[spambayes-dev] modified version of sb_dbexpimp.py

Tue Mar 16 18:21:47 EST 2004

(Not noticing that Tony cc'd spambayes-dev I originally sent this reply just
to him.)

    >> Since this is rather late in the game 1.0-wise I would like a little
    >> extra feedback before checking this stuff in.

    Tony> I was too late trying it out for this, but it (cvs version) also
    Tony> works for me.

    Tony> One query (I've used the csv module quite a bit since I moved to
    Tony> 2.3, but only reading, never writing, so haven't noticed this
    Tony> before): I see that it writes rows with '\r\n' termination, so in
    Tony> Excel I get blank lines between every row (with a file as long as
    Tony> the spambayes database, this means I miss a lot of data).
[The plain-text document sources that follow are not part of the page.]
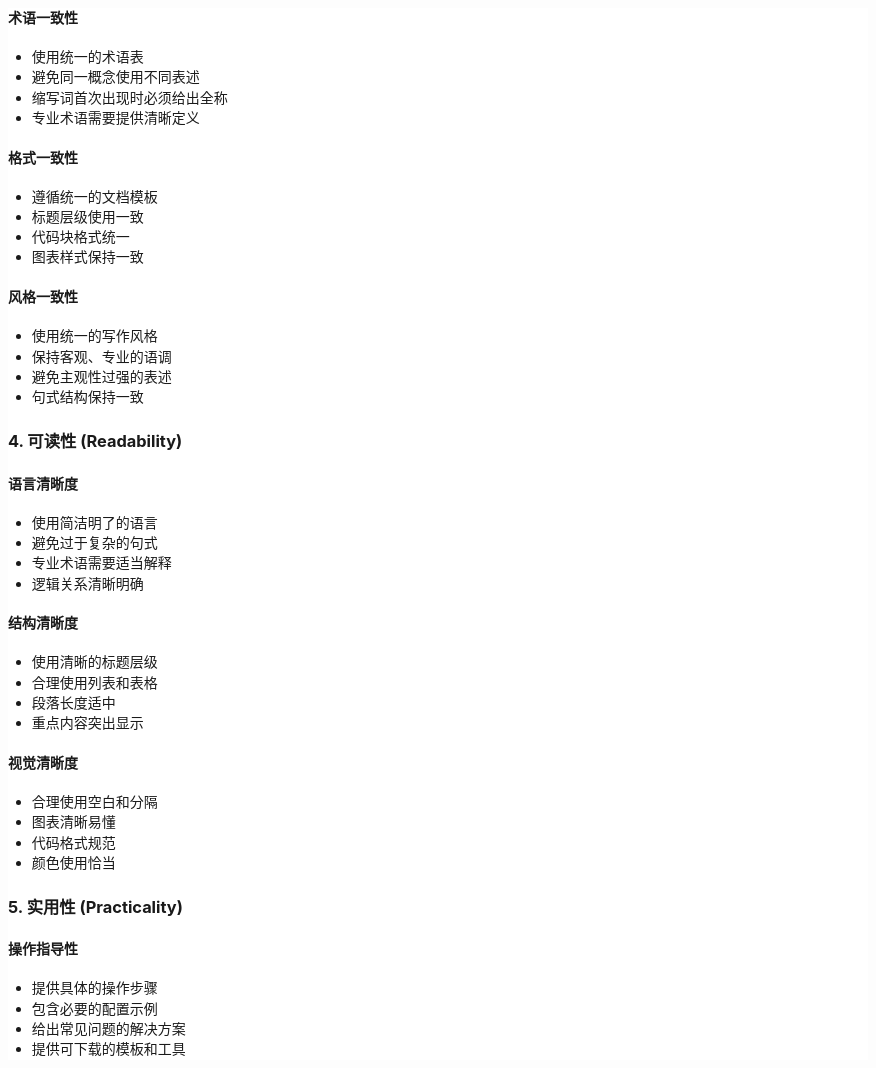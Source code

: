 
#### 术语一致性

- 使用统一的术语表
- 避免同一概念使用不同表述
- 缩写词首次出现时必须给出全称
- 专业术语需要提供清晰定义

#### 格式一致性

- 遵循统一的文档模板
- 标题层级使用一致
- 代码块格式统一
- 图表样式保持一致

#### 风格一致性

- 使用统一的写作风格
- 保持客观、专业的语调
- 避免主观性过强的表述
- 句式结构保持一致

### 4. 可读性 (Readability)


#### 语言清晰度

- 使用简洁明了的语言
- 避免过于复杂的句式
- 专业术语需要适当解释
- 逻辑关系清晰明确

#### 结构清晰度

- 使用清晰的标题层级
- 合理使用列表和表格
- 段落长度适中
- 重点内容突出显示

#### 视觉清晰度

- 合理使用空白和分隔
- 图表清晰易懂
- 代码格式规范
- 颜色使用恰当

### 5. 实用性 (Practicality)


#### 操作指导性

- 提供具体的操作步骤
- 包含必要的配置示例
- 给出常见问题的解决方案
- 提供可下载的模板和工具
The csv file should be opened in "wb" mode.  I thought I caught that.  Can
you take a quick look?  Also, you are talking about using the real csv
module, not the compatcsv thing, right?

    Tony> Should we provide an option to the dbexpimp script to change the
    Tony> line terminator to '\n'?  (Simple enough to do, if I read the csv
    Tony> doc correctly).  Or maybe just have a "if sys.platform == "win32":
    Tony> lineterminator = '\n'" kinda thing?

No, I don't think so.  It seems we have a bug to squash.  We control
everything about reading and writing that file.  We should be able to make
it work without any hints from the user.

    Tony> For example, I'll want to see how often an experimental token gets
    Tony> used, or something like that.  A lot of the time I could just use
    Tony> a shell script (even on Windows <wink>) to get around the long
    Tony> pathname, anyway.  Forget I mentioned it ;)

Okay.  Here's a simple use of spamcounts:

    % spamcounts -d ~/tmp/tte.db -r 'long cons word'
    db: /Users/skip/tmp/tte.db
    token,nspam,nham,spam prob
    long cons word,32,7,0.797764401748
    subject:long cons word,9,0,0.97619047619

It says report on all tokens in tte.db which match the regular expression
(using re.search) 'long cons word'.  Without the -r it only matches the
first token.  (It also runs a lot faster.)

Skip